Component (C) and the optionally present component (D), which serve
to achieve the breaking strength of at least 500 N which is
necessary according to the invention may furthermore also
optionally serve as additional matrix materials.
[0119] If the dosage form according to the invention is intended
for oral administration, it may also preferably comprise a coating
which is resistant to gastric juices and dissolves as a function of
the pH value of the release environment. By means of this coating,
it is possible to ensure that the dosage form according to the
invention passes through the stomach undissolved and the active
ingredient is only released in the intestines. The coating which is
resistant to gastric juices preferably dissolves at a pH value of
between 5 and 7.5.
[0120] Corresponding materials and methods for the controlled
release of active ingredients and for the application of coatings
which are resistant to gastric juices are known to the person
skilled in the art, for example from "Coated Pharmaceutical Dosage
Forms--Fundamentals, Manufacturing Techniques, Biopharmaceutical
Aspects, Test Methods and Raw Materials" by Kurt H. Bauer, K.
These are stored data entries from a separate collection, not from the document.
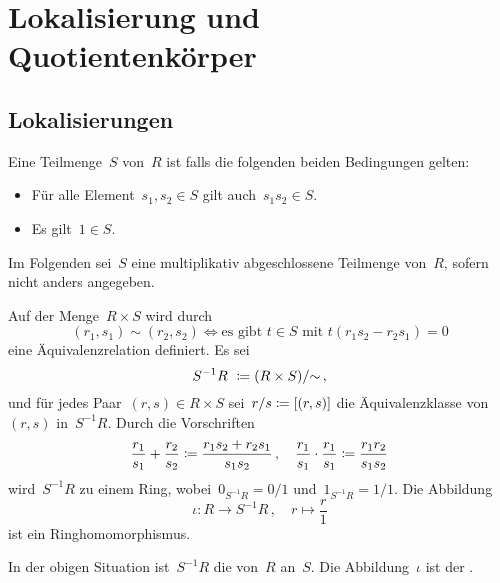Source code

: \clearpage





\section{Lokalisierung und Quotientenkörper}



\subsection{Lokalisierungen}

\begin{definition}
  Eine Teilmenge~$S$ von~$R$ ist  falls die folgenden beiden Bedingungen gelten:
  \begin{itemize}
    \item
      Für alle Element~$s_1, s_2 \in S$ gilt auch~$s_1 s_2 \in S$.
    \item
      Es gilt~$1 \in S$.
  \end{itemize}
\end{definition}

\begin{convention}
  Im Folgenden sei~$S$ eine multiplikativ abgeschlossene Teilmenge von~$R$, sofern nicht anders angegeben.
\end{convention}

Auf der Menge~$R \times S$ wird durch
\[
  (r_1, s_1) \sim (r_2, s_2)
  \iff
  \text{es gibt~$t \in S$ mit~$t(r_1 s_2 - r_2 s_1) = 0$}
\]
eine Äquivalenzrelation definiert.
Es sei
\[
  S^{-1} R \defined (R \times S) / {\sim} \,,
\]
und für jedes Paar~$(r,s) \in R \times S$ sei~$r/s \coloneqq [(r,s)]$ die Äquivalenzklasse von~$(r,s)$ in~$S^{-1} R$.
Durch die Vorschriften
\[
  \frac{r_1}{s_1} + \frac{r_2}{s_2}
  \coloneqq
  \frac{r_1 s_2 + r_2 s_1}{s_1 s_2} \,,
  \quad
  \frac{r_1}{s_1} \cdot \frac{r_1}{s_1}
  \coloneqq
  \frac{r_1 r_2}{s_1 s_2}
\]
wird~$S^{-1} R$ zu einem Ring, wobei~$0_{S^{-1} R} = 0/1$ und~$1_{S^{-1} R} = 1/1$.
Die Abbildung
\[
  \iota
  \colon
  R \to S^{-1} R \,,
  \quad
  r \mapsto \frac{r}{1}
\]
ist ein Ringhomomorphismus.

\begin{definition}
  In der obigen Situation ist~$S^{-1} R$ die  von~$R$ an~$S$.
  Die Abbildung~$\iota$ ist der .
\end{definition}

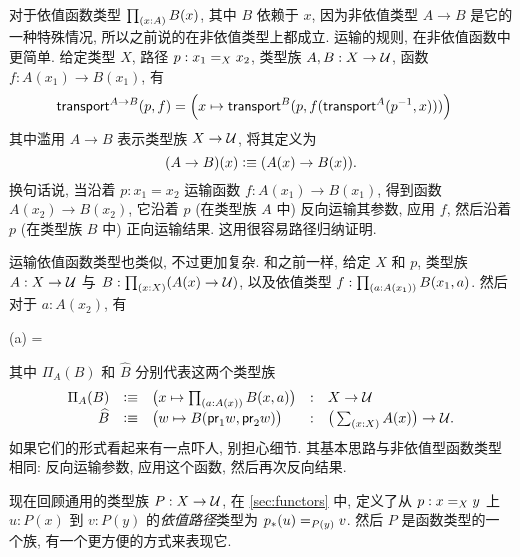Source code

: 对于依值函数类型 $\prd{x:A} B(x)$, 其中 $B$ 依赖于 $x$, 因为非依值类型 $A\to B$ 是它的一种特殊情况, 所以之前说的在非依值类型上都成立.
%
运输的规则, 在非依值函数中更简单.
给定类型 $X$, 路径 $p:\id[X]{x_1}{x_2}$, 类型族 $A,B:X\to \type$, 函数 $f : A(x_1) \to B(x_1)$, 有
\begin{align}
    \label{eq:transport-arrow}
    \transfib{A\to B}{p}{f} &=
    \Big(x \mapsto \transfib{B}{p}{f(\transfib{A}{\opp p}{x})}\Big)
\end{align}
其中滥用 $A\to B$ 表示类型族 $X\to \type$, 将其定义为
\[
    (A\to B)(x) \defeq (A(x)\to B(x)).
\]
换句话说, 当沿着 $p:x_1=x_2$ 运输函数 $f:A(x_1)\to B(x_1)$, 得到函数 $A(x_2)\to B(x_2)$, 它沿着 $p$ (在类型族 $A$ 中) 反向运输其参数, 应用 $f$, 然后沿着 $p$ (在类型族 $B$ 中) 正向运输结果.
这用很容易路径归纳证明.

%
运输依值函数类型也类似, 不过更加复杂.
和之前一样, 给定 $X$ 和 $p$, 类型族 $A:X\to \type$ 与 $B:\prd{x:X} (A(x)\to\type)$, 以及依值类型 $f : \prd{a:A(x_1)} B(x_1,a)$.
然后对于 $a:A(x_2)$, 有
\begin{narrowmultline*}
    (a) = \narrowbreak
\end{narrowmultline*}
其中 $\Pi_A(B)$ 和 $\widehat{B}$ 分别代表这两个类型族
\begin{equation}
    \label{eq:transport-arrow-families}
    \begin{array}{rclcl}
        \Pi_A(B)    & \defeq & \big(x\mapsto \prd{a:A(x)} B(x,a) \big) & : & X\to \type                         \\
        \widehat{B} & \defeq & \big(w \mapsto B(\proj1w,\proj2w) \big) & : & \big(\sm{x:X} A(x)\big) \to \type.
    \end{array}
\end{equation}
如果它们的形式看起来有一点吓人, 别担心细节.
其基本思路与非依值型函数类型相同: 反向运输参数, 应用这个函数, 然后再次反向结果.

现在回顾通用的类型族 $P:X\to\type$, 在 \cref{sec:functors} 中, 定义了从 $p:\id[X]xy$ 上 $u:P(x)$ 到 $v:P(y)$ 的\emph{依值路径}类型为 $\id[P(y)]{\trans{p}{u}}{v}$.
然后 $P$ 是函数类型的一个族, 有一个更方便的方式来表现它.

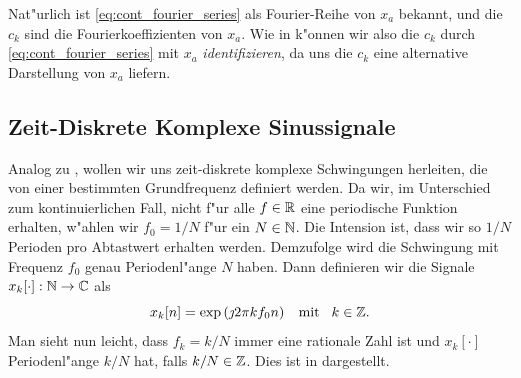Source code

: Nat"urlich ist \eqref{eq:cont_fourier_series} als Fourier-Reihe von $x_a$ bekannt, und die $c_k$ sind die Fourierkoeffizienten von $x_a$.
Wie in  k"onnen wir also die $c_k$ durch \eqref{eq:cont_fourier_series} mit $x_a$ \emph{identifizieren}, da uns die $c_k$ eine alternative Darstellung von $x_a$ liefern.
%
\subsection{Zeit-Diskrete Komplexe Sinussignale}\label{sec:sampling:disc_sin}
%
Analog zu , wollen wir uns zeit-diskrete komplexe Schwingungen herleiten, die von einer bestimmten Grundfrequenz definiert werden.
Da wir, im Unterschied zum kontinuierlichen Fall, nicht f"ur alle $f \in \mathbb{R}$ eine periodische Funktion erhalten, w"ahlen wir $f_0 = 1/N$ f"ur ein $N \in \mathbb{N}$. 
Die Intension ist, dass wir so $1/N$ Perioden pro Abtastwert erhalten werden. 
Demzufolge wird die Schwingung mit Frequenz $f_0$ genau Periodenl"ange $N$ haben.
Dann definieren wir die Signale $x_k[\cdot]: \mathbb{N} \rightarrow \mathbb{C}$ als
%
\begin{equation}\label{eq:disc_harms_comp}
    x_k[n] = \exp\left(
        \jmath 2 \pi k f_0 n
    \right) {\hspace{3mm} \text{mit} \hspace{3mm}} k \in \mathbb{Z}.
\end{equation}
%
Man sieht nun leicht, dass $f_k = k/N$ immer eine rationale Zahl ist und $x_k[\cdot]$ Periodenl"ange $k/N$ hat, falls $k/N \in \mathbb{Z}$.
Dies ist in  dargestellt.

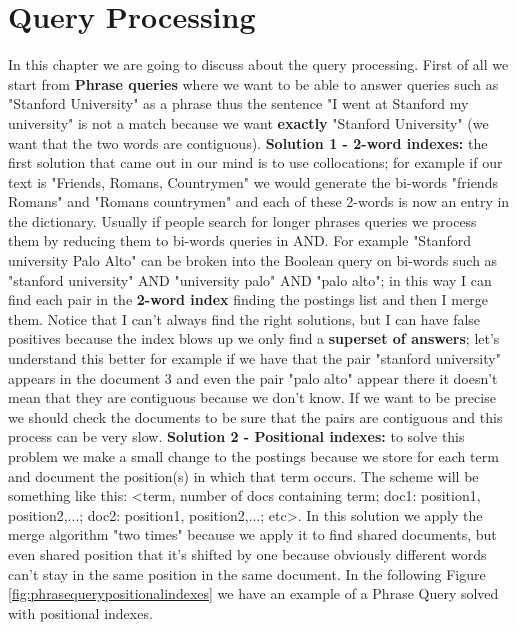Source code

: \chapter{Query Processing}
In this chapter we are going to discuss about the query processing. First of all we start from \textbf{Phrase queries} where we want to be able to answer queries such as "Stanford University" as a phrase thus the sentence "I went at Stanford my university" is not a match because we want \textbf{exactly} "Stanford University" (we want that the two words are contiguous).\newline
\textbf{Solution 1 - 2-word indexes:} the first solution that came out in our mind is to use collocations; for example if our text is "Friends, Romans, Countrymen" we would generate the bi-words  "friends Romans" and "Romans countrymen" and each of these 2-words is now an entry in the dictionary.\newline
Usually if people search for longer phrases queries we process them by reducing them to bi-words queries in AND. For example "Stanford university Palo Alto" can be broken into the Boolean query on bi-words such as "stanford university" AND "university palo" AND "palo alto"; in this way I can find each pair in the \textbf{2-word index} finding the postings list and then I merge them. Notice that I can't always find the right solutions, but I can have false positives because the index blows up we only find a \textbf{superset of answers}; let's understand this better for example if we have that the pair "stanford university" appears in the document 3 and even the pair "palo alto" appear there it doesn't mean that they are contiguous because we don't know. If we want to be precise we should check the documents to be sure that the pairs are contiguous and this process can be very slow.\newline
\textbf{Solution 2 - Positional indexes:} to solve this problem we make a small change to the postings because we store for each term and document the position(s) in which that term occurs. The scheme will be something like this: <term, number of docs containing term; doc1: position1, position2,...; doc2: position1, position2,...; etc>. In this solution we apply the merge algorithm "two times" because we apply it to find shared documents, but even shared position that it's shifted by one because obviously different words can't stay in the same position in the same document.\newline
In the following Figure \ref{fig:phrasequerypositionalindexes} we have an example of a Phrase Query solved with positional indexes.\newline

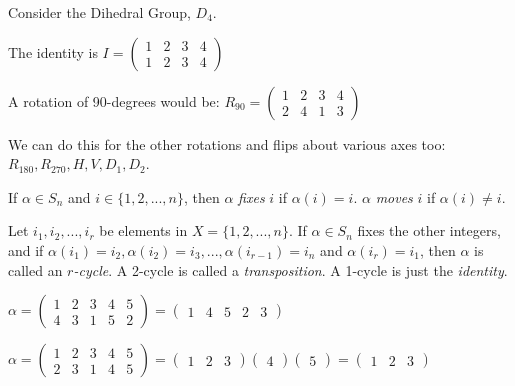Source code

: \begin{ex}
	Consider the Dihedral Group, $D_4$.
	\begin{center}
	\end{center}
	The identity is $I = \left( \begin{matrix}
	1&2&3&4\\
	1&2&3&4
	\end{matrix} \right)$
	
	\begin{center}
	\end{center}
	\noindent A rotation of 90-degrees would be: $R_{90} = \left( \begin{matrix}
	1&2&3&4\\
	2&4&1&3
	\end{matrix} \right)$
	
	\noindent We can do this for the other rotations and flips about various axes too: $R_{180}, R_{270}, H, V, D_1, D_2$.
\end{ex}

\begin{defn}
	If $\alpha \in S_n$ and $i \in \{1, 2,..., n \}$, then $\alpha$ \emph{fixes} $i$ if $\alpha(i) = i$.  $\alpha$ \emph{moves} $i$ if $\alpha(i) \neq i$.
\end{defn}

\begin{defn}
	Let $i_1, i_2, ..., i_r$ be elements in $X = \{1, 2, ..., n\}$.  If $\alpha \in S_n$ fixes the other integers, and if $\alpha(i_1) = i_2, \alpha(i_2) = i_3, ..., \alpha(i_{r-1}) = i_n$ and $\alpha(i_r) = i_1$, then $\alpha$ is called an \emph{$r$-cycle}.  A 2-cycle is called a \emph{transposition}.  A 1-cycle is just the \emph{identity}.
\end{defn}

\begin{ex}
	$\alpha = \left( \begin{matrix}
	1&2&3&4&5\\
	4&3&1&5&2
	\end{matrix} \right) =
	\left( \begin{matrix}
	1&4&5&2&3
	\end{matrix} \right)$
\end{ex}

\begin{ex}
	$\alpha = \left( \begin{matrix}
	1&2&3&4&5\\
	2&3&1&4&5
	\end{matrix} \right) =
	\left( \begin{matrix}
	1&2&3
	\end{matrix} \right)
	\left( \begin{matrix}
	4
	\end{matrix} \right)
	\left( \begin{matrix}
	5
	\end{matrix} \right) =
	\left( \begin{matrix}
	1&2&3
	\end{matrix} \right)$
\end{ex}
Lehmann, Hermann P. Osterwald, Rothgang, Gerhart, 1st edition,
1998, Medpharm Scientific Publishers. The corresponding literature
description is hereby introduced as a reference and is deemed to be
part of the disclosure.
Method for Determining Breaking Strength
[0121] In order to verify whether a polymer may be used as
component (C) or (D), the polymer is pressed to form a tablet with
a diameter of 10 mm and a height of 5 mm using a force of 150 N at
a temperature which at least corresponds to the softening point of
the polymer and is determined with the assistance of a DSC diagram
of the polymer. Using tablets produced in this manner, breaking
strength is determined with the apparatus described below in
accordance with the method for determining the breaking strength of
tablets published in the European Pharmacopoeia 1997, page 143-144,
method no. 2.9.8. The apparatus used for the measurement is a
"Zwick Z 2.5" materials tester, Fmax=2.5 kN with a maximum draw of
1150 mm, which should be set up with 1 column and 1 spindle, a
clearance behind of 100 mm and a test speed adjustable between 0.1
and 800 mm/min together with testControl software. Measurement is
performed using a pressure piston with screw-in inserts and a
cylinder (diam. 10 mm), a force transducer, Fmax. 1 kN, diameter=8
mm, class 0.5 from 10 N, class 1 from 2 N to ISO 7500-1, with
manufacturer's test certificate M to DIN 55350-18 (Zwick gross
force Fmax=1.45 kN) (all apparatus from Zwick GmbH & Co. KG,
Ulm, Germany) with order no. BTC-FR 2.5 TH. D09 for the tester,
order no. BTC-LC 0050N. P01 for the force transducer, order no. BO
70000 S06 for the centring device.
[0122] FIG. 1 shows the measurement of the breaking strength of a
tablet, in particular the tablet (4) adjustment device (6) used for
this purpose before and during the measurement. To this end, the
tablet (4) is held between the upper pressure plate (1) and the
lower pressure plate (3) of the force application apparatus (not
shown) with the assistance of two 2-part clamping devices, which
are in each case firmly fastened (not shown) with the upper and
lower pressure plate once the spacing (5) necessary for
accommodating and centring the tablet to be measured has been
established. The spacing (5) may be established by moving the
2-part clamping devices horizontally outwards or inwards in each
case on the pressure plate on which they are mounted.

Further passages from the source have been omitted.